GIVEN DATA Start Marker

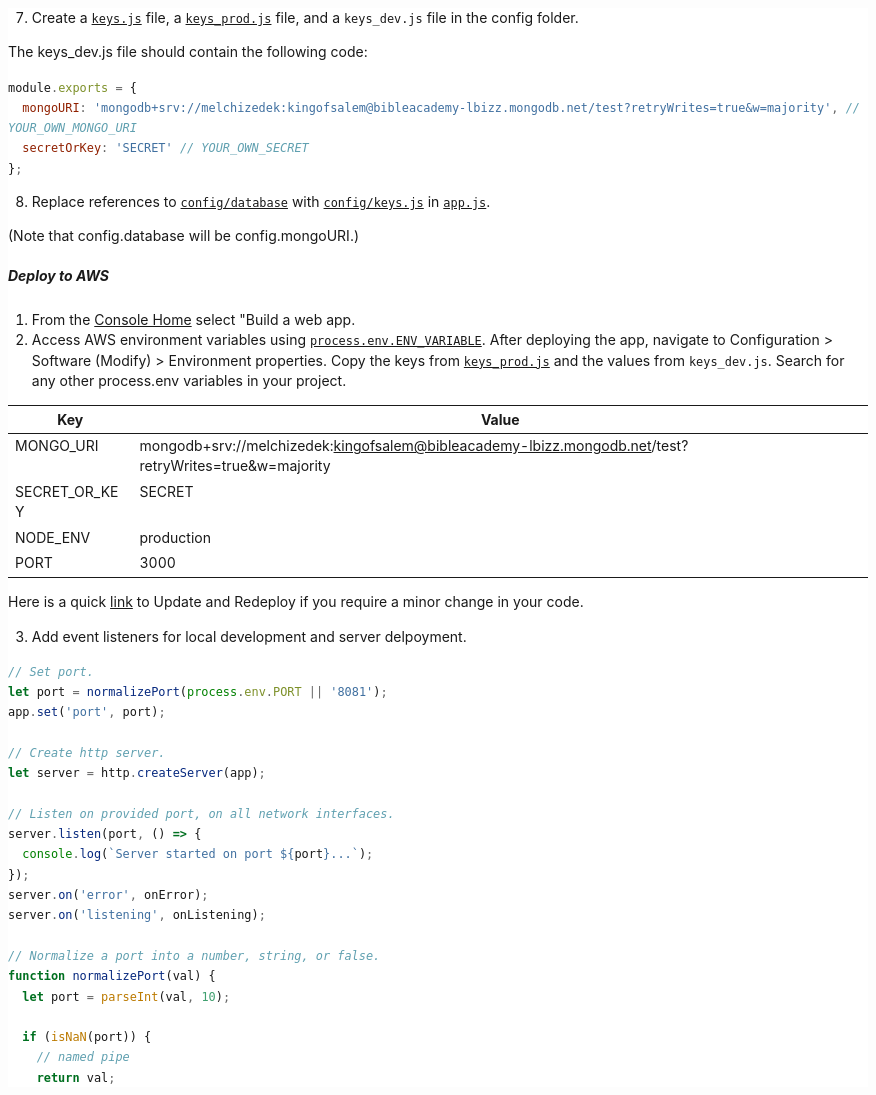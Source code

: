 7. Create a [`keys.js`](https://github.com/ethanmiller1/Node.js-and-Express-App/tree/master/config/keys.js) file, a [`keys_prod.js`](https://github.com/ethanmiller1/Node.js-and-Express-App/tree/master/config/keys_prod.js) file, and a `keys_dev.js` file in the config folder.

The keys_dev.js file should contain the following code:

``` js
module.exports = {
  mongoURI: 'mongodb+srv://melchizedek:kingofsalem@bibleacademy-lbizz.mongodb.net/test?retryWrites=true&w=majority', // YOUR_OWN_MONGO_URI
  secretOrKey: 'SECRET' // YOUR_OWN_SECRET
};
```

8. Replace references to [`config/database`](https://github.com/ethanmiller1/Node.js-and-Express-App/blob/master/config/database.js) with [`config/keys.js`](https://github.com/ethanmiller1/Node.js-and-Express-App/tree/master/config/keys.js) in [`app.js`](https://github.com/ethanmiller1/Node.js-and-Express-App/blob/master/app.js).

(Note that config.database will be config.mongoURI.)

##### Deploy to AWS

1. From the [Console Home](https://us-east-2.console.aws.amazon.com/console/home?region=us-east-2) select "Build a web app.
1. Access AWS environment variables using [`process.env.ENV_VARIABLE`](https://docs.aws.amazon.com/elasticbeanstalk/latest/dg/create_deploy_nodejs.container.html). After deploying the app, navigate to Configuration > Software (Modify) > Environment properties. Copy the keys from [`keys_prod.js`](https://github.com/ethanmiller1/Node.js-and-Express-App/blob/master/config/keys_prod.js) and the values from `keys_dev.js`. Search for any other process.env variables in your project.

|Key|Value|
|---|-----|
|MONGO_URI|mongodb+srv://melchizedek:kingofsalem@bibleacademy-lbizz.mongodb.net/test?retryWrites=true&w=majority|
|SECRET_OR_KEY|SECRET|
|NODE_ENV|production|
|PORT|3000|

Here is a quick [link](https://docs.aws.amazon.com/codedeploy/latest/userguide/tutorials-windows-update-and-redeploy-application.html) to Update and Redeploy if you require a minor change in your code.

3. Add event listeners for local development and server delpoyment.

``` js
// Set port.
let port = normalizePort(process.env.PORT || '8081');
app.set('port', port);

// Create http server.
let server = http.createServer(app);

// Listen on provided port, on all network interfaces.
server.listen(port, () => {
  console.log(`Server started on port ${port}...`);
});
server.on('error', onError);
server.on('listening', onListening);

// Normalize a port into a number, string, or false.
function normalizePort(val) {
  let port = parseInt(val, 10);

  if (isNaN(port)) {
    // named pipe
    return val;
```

GIVEN DATA End Marker

YOUR GOAL
Look through the data and show every line containing "config".

ANSWER FOR THE TASK
: 7. Create a [`keys.js`](https://github.com/ethanmiller1/Node.js-and-Express-App/tree/master/config/keys.js) file, a [`keys_prod.js`](https://github.com/ethanmiller1/Node.js-and-Express-App/tree/master/config/keys_prod.js) file, and a `keys_dev.js` file in the config folder.
8. Replace references to [`config/database`](https://github.com/ethanmiller1/Node.js-and-Express-App/blob/master/config/database.js) with [`config/keys.js`](https://github.com/ethanmiller1/Node.js-and-Express-App/tree/master/config/keys.js) in [`app.js`](https://github.com/ethanmiller1/Node.js-and-Express-App/blob/master/app.js).
(Note that config.database will be config.mongoURI.)
1. Access AWS environment variables using [`process.env.ENV_VARIABLE`](https://docs.aws.amazon.com/elasticbeanstalk/latest/dg/create_deploy_nodejs.container.html). After deploying the app, navigate to Configuration > Software (Modify) > Environment properties. Copy the keys from [`keys_prod.js`](https://github.com/ethanmiller1/Node.js-and-Express-App/blob/master/config/keys_prod.js) and the values from `keys_dev.js`. Search for any other process.env variables in your project.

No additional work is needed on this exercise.